(Data records Opens)

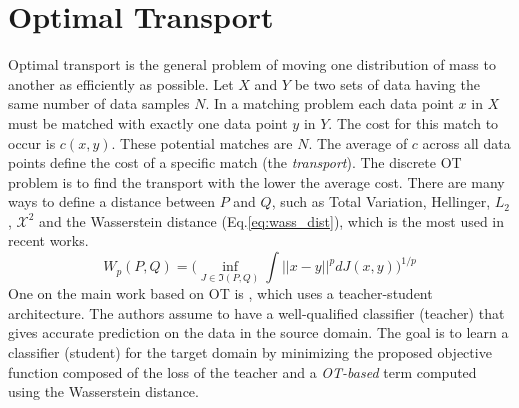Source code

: \section{Optimal Transport}
Optimal transport is the general problem of moving one distribution of mass to another as efficiently as possible. Let $X$ and $Y$ be two sets of data  having the same number of data samples $N$. In a matching problem each data point $x$ in $X$ must be matched with exactly one data point $y$ in $Y$. The cost  for this match to occur is $c(x,y)$. These potential matches are $N$. The average of $c$ across all data points define the cost of a specific match (the \emph{transport}). The discrete OT problem is to find the transport with the lower the average cost.
There are many ways to define a distance between $P$ and $Q$, such as Total Variation, Hellinger, $L_2$, $\mathcal{X}^2$ and the Wasserstein distance (Eq.\ref{eq:wass_dist}), which is the most used in recent works.
\begin{equation}
\label{eq:wass_dist}
    W_p(P,Q)= \bigg( \inf_{J\in\Im(P,Q)}\int||x-y||^pdJ(x,y) \bigg)^{1/p}
\end{equation}
One on the main work based on OT is \cite[Nguyen et al.]{nguyen2021}, which uses a teacher-student architecture. The authors assume to have a well-qualified classifier (teacher) that gives accurate prediction on the data in the source domain. The goal is to learn a classifier (student) for the target domain by minimizing the proposed objective function composed of the loss of the teacher and a \emph{OT-based} term computed using the Wasserstein distance.
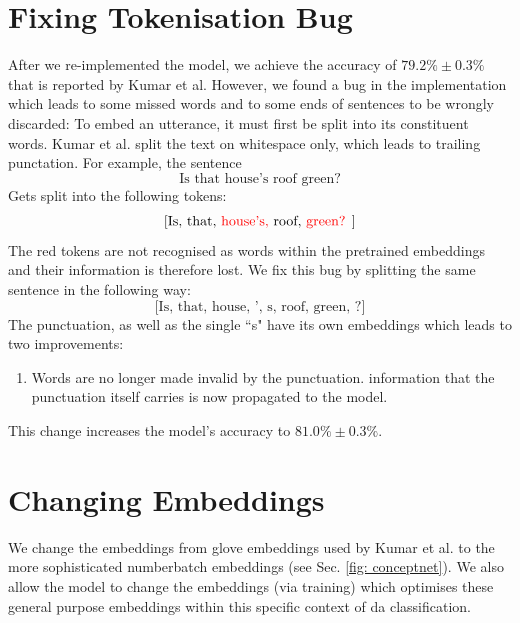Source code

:     \section{Fixing Tokenisation Bug}
        After we re-implemented the \gls{model}, we achieve the accuracy of $79.2\% \pm 0.3\%$ that is reported by Kumar et al. However, we found a bug in the implementation which leads to some missed words and to some ends of sentences to be wrongly discarded: To embed an \gls{utterance}, it must first be split into its constituent words. Kumar et al. split the text on whitespace only, which leads to trailing punctation. For example, the sentence
        \begin{equation*}
            \text{Is that house's roof green?}
        \end{equation*}
        Gets split into the following tokens:
        \begin{equation*}
            \text{[Is, that, \color{red} house's, \color{black} roof, \color{red} green? \color{black}]}
        \end{equation*}
        The red tokens are not recognised as words within the pretrained \glspl{embedding} and their information is therefore lost. We fix this bug by splitting the same sentence in the following way:
        \begin{equation*}
            \text{[Is, that, house, ', s, roof, green, ?]}
        \end{equation*}
        The punctuation, as well as the single ``s" have its own \glspl{embedding} which leads to two improvements:
        \begin{enumerate}
            \item Words are no longer made invalid by the punctuation.
            \The information that the punctuation itself carries is now propagated to the \gls{model}.
        \end{enumerate}
        This change increases the \gls{model}'s accuracy to $81.0\% \pm 0.3\%$.



    \section{Changing Embeddings}
    We change the \glspl{embedding} from \gls{glove} \glspl{embedding} used by Kumar et al.\cite{kumar2017dialogue} to the more sophisticated \gls{numberbatch} \glspl{embedding} (see Sec. \ref{fig: conceptnet}). We also allow the \gls{model} to change the \glspl{embedding} (via training) which optimises these general purpose \glspl{embedding} within this specific context of \gls{da} classification.


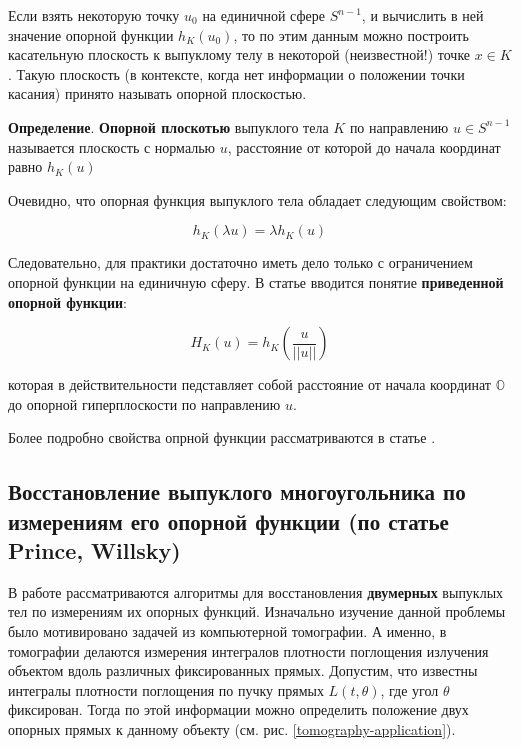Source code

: \documentclass[a4paper,12pt, titlepage]{article}
\begin{document}
Если взять некоторую точку $u_{0}$ на единичной сфере $S^{n - 1}$, и вычислить
в ней значение опорной функции $h_{K}(u_{0})$, то по этим данным можно
построить касательную плоскость к выпуклому телу в некоторой (неизвестной!)
точке $x \in K$. Такую плоскость (в контексте, когда нет информации о положении
точки касания) принято называть опорной плоскостью.

\begin{flushleft}
 \textbf{Определение}. \textbf{Опорной плоскотью} выпуклого тела $K$ по
 направлению $u \in S^{n - 1}$ называется плоскость с нормалью $u$, расстояние
 от которой до начала координат равно $h_{K}(u)$
\end{flushleft}

Очевидно, что опорная функция выпуклого тела обладает следующим свойством:

$$h_{K}(\lambda u) = \lambda h_{K}(u)$$

Следовательно, для практики достаточно иметь дело только с ограничением опорной
функции на единичную сферу. В статье \cite{journals/jmiv/KarlKVW96} вводится
понятие \textbf{приведенной опорной функции}:

$$H_{K} (u) = h_{K} (\frac{u}{||u||})$$

которая в действительности педставляет собой расстояние от начала координат
$\mathbb{O}$ до опорной гиперплоскости по направлению $u$.

Более подробно свойства опрной функции рассматриваются в статье
\cite{journals/cviu/GhoshK98}.


\subsection{Восстановление выпуклого многоугольника по измерениям его опорной
функции (по статье Prince, Willsky)}

В работе \cite[Prince - Willsky (1990)]{journals/pami/PrinceW90}
рассматриваются алгоритмы для восстановления \textbf{двумерных} выпуклых тел по
измерениям их опорных функций. Изначально изучение данной проблемы было
мотивировано задачей из компьютерной томографии. А именно, в томографии
делаются измерения интегралов плотности поглощения излучения объектом вдоль
различных фиксированных прямых. Допустим, что известны интегралы плотности
поглощения по пучку прямых $L(t, \theta)$, где угол $\theta$ фиксирован. Тогда
по этой информации можно определить положение двух опорных прямых к данному
объекту (см. рис. \ref{tomography-application}).
\end{document}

(Data records Closes)

_Assignment_
Each line, beginning at the one that contains "делаются измерения интегралов" and continuing through the end of the records, must be written out exactly, first and last included.

_Expected output_
делаются измерения интегралов плотности поглощения излучения объектом вдоль
различных фиксированных прямых. Допустим, что известны интегралы плотности
поглощения по пучку прямых $L(t, \theta)$, где угол $\theta$ фиксирован. Тогда
по этой информации можно определить положение двух опорных прямых к данному
объекту (см. рис. \ref{tomography-application}).
\end{document}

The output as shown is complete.